Stored data:
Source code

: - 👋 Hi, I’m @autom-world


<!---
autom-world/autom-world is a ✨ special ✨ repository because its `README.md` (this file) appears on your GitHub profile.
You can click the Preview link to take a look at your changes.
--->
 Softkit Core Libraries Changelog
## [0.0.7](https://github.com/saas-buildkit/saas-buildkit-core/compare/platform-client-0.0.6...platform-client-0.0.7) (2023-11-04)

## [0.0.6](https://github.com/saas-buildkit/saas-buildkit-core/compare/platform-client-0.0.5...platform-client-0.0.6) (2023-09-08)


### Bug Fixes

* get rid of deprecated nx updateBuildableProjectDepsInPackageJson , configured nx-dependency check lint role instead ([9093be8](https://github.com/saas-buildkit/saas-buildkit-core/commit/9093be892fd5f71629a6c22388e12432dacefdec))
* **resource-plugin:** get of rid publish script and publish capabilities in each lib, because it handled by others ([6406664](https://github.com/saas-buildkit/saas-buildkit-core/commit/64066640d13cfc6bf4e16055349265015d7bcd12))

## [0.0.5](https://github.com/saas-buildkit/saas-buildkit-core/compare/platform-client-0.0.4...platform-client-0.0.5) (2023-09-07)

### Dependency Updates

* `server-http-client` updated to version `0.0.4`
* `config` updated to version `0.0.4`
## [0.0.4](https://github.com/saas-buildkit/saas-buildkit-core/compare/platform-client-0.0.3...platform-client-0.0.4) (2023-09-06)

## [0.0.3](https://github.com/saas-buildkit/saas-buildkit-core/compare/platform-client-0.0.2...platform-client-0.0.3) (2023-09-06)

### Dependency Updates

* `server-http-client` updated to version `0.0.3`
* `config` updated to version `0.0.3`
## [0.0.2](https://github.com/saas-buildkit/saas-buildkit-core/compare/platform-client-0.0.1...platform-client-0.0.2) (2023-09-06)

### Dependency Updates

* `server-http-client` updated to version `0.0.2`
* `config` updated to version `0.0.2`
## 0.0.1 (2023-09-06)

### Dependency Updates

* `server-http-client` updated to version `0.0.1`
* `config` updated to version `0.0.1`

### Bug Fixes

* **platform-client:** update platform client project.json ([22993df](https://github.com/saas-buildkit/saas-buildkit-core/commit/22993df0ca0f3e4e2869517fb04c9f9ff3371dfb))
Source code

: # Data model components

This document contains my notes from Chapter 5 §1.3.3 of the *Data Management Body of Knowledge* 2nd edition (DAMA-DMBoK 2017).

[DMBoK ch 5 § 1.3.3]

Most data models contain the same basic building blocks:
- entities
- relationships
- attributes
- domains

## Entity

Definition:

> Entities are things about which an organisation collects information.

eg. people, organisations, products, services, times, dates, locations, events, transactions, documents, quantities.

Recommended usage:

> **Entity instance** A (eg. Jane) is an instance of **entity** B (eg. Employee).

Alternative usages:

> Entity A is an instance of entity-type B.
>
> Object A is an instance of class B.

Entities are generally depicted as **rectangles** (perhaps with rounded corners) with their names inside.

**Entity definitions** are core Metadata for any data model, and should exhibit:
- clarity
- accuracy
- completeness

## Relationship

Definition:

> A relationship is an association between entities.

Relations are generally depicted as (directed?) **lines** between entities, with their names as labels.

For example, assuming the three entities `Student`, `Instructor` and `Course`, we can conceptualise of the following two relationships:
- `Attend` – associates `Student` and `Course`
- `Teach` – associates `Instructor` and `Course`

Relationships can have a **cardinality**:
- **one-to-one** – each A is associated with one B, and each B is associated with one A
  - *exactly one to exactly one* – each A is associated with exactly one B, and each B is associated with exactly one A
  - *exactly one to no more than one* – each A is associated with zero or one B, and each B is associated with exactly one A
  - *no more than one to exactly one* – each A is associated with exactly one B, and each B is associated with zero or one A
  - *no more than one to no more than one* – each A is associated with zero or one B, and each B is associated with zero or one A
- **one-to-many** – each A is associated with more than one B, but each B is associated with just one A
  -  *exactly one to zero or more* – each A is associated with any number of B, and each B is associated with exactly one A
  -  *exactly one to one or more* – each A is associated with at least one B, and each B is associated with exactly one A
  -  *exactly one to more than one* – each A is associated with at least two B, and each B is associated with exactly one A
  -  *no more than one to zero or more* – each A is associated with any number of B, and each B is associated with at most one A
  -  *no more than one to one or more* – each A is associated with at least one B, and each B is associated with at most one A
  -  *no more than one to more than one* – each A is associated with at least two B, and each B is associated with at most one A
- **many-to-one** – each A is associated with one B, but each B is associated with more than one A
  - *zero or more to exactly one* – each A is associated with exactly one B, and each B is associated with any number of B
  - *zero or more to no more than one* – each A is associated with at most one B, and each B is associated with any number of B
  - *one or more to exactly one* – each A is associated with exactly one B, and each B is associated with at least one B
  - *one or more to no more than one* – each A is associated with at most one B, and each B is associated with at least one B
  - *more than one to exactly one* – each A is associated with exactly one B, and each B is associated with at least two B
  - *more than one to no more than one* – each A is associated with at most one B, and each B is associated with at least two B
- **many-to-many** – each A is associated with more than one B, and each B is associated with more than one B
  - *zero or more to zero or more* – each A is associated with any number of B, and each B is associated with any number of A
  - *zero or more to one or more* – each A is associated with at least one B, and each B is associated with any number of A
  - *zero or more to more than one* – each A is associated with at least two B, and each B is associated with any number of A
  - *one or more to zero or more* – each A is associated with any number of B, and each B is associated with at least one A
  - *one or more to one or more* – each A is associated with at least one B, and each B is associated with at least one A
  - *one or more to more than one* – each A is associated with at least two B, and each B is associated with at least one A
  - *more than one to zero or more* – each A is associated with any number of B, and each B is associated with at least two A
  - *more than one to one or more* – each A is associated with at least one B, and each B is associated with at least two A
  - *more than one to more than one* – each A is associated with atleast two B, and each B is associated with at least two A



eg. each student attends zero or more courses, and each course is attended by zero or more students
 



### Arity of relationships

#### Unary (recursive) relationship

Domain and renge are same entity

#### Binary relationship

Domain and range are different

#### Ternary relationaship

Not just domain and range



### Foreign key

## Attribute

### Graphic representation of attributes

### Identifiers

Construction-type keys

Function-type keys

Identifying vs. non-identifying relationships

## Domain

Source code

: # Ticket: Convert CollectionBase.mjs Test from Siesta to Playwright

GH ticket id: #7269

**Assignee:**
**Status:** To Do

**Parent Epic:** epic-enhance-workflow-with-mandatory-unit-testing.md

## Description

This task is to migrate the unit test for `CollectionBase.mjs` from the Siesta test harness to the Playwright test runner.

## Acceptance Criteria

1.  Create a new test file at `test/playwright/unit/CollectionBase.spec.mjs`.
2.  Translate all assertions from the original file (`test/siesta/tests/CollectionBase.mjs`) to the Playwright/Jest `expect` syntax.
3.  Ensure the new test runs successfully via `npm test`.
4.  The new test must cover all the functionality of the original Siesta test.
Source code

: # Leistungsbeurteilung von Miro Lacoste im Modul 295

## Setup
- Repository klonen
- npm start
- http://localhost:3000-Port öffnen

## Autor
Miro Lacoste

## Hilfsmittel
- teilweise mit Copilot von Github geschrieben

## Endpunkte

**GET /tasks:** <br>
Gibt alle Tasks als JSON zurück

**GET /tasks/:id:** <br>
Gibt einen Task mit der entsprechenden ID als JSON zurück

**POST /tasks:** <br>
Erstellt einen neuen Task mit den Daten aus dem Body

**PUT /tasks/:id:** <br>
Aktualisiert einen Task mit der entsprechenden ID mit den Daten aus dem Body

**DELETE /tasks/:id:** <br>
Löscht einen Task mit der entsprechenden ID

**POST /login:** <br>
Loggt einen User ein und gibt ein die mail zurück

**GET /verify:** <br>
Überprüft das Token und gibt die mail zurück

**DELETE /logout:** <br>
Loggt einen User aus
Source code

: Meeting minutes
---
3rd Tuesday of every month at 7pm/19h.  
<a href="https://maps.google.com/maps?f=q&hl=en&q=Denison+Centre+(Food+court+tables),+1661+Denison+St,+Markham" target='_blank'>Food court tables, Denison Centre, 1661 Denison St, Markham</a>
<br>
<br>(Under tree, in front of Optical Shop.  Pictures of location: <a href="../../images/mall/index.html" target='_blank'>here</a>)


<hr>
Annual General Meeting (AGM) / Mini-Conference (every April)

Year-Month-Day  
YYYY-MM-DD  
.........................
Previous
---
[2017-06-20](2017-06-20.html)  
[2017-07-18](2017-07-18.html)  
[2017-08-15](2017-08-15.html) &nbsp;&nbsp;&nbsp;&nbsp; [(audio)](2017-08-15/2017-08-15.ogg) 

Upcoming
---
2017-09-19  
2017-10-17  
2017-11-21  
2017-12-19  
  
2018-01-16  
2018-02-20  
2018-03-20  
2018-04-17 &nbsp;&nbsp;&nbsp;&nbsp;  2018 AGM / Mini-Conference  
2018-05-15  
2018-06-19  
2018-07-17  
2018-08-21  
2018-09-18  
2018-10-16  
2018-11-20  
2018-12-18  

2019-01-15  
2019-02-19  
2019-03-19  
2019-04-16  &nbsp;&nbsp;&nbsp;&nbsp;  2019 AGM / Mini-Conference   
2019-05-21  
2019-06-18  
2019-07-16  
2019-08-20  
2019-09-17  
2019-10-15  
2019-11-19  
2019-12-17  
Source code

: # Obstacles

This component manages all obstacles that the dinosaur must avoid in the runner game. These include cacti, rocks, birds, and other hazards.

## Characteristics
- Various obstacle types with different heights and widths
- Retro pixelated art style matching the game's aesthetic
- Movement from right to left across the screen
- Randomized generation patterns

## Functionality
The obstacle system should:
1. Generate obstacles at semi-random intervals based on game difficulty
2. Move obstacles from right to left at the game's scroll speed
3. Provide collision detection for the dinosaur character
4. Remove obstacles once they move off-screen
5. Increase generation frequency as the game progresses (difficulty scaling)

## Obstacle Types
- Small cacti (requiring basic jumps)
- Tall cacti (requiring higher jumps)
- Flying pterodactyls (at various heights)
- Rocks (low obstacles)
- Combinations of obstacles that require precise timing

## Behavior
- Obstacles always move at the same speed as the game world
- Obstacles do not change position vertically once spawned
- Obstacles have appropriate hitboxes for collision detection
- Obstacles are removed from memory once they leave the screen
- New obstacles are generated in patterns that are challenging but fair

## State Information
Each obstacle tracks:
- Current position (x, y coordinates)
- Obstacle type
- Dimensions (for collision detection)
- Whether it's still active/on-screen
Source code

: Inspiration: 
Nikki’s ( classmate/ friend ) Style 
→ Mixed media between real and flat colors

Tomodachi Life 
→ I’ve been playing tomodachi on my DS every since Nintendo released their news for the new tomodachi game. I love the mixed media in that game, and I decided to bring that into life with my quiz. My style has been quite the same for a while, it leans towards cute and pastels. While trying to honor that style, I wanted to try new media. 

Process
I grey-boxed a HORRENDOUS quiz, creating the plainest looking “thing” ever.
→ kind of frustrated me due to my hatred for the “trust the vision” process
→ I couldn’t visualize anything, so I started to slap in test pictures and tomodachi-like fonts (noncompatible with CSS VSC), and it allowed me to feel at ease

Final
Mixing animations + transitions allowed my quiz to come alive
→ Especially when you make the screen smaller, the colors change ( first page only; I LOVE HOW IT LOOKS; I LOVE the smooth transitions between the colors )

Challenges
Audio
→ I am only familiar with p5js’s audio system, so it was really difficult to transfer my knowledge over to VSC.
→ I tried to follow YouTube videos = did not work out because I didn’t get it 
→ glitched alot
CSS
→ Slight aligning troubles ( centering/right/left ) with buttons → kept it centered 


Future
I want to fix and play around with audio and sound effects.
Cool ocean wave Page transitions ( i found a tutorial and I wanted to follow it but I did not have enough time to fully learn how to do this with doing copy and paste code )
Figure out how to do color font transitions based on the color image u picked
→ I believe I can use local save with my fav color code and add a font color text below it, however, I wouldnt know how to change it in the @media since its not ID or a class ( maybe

• _Try it_: If a line comes after the one that contains "Softkit Core Libraries Changelog", leave it out; return every line of the entries up to that point exactly, starting with the first, with that line included.

• _Written response_:
Source code

: - 👋 Hi, I’m @autom-world


<!---
autom-world/autom-world is a ✨ special ✨ repository because its `README.md` (this file) appears on your GitHub profile.
You can click the Preview link to take a look at your changes.
--->
 Softkit Core Libraries Changelog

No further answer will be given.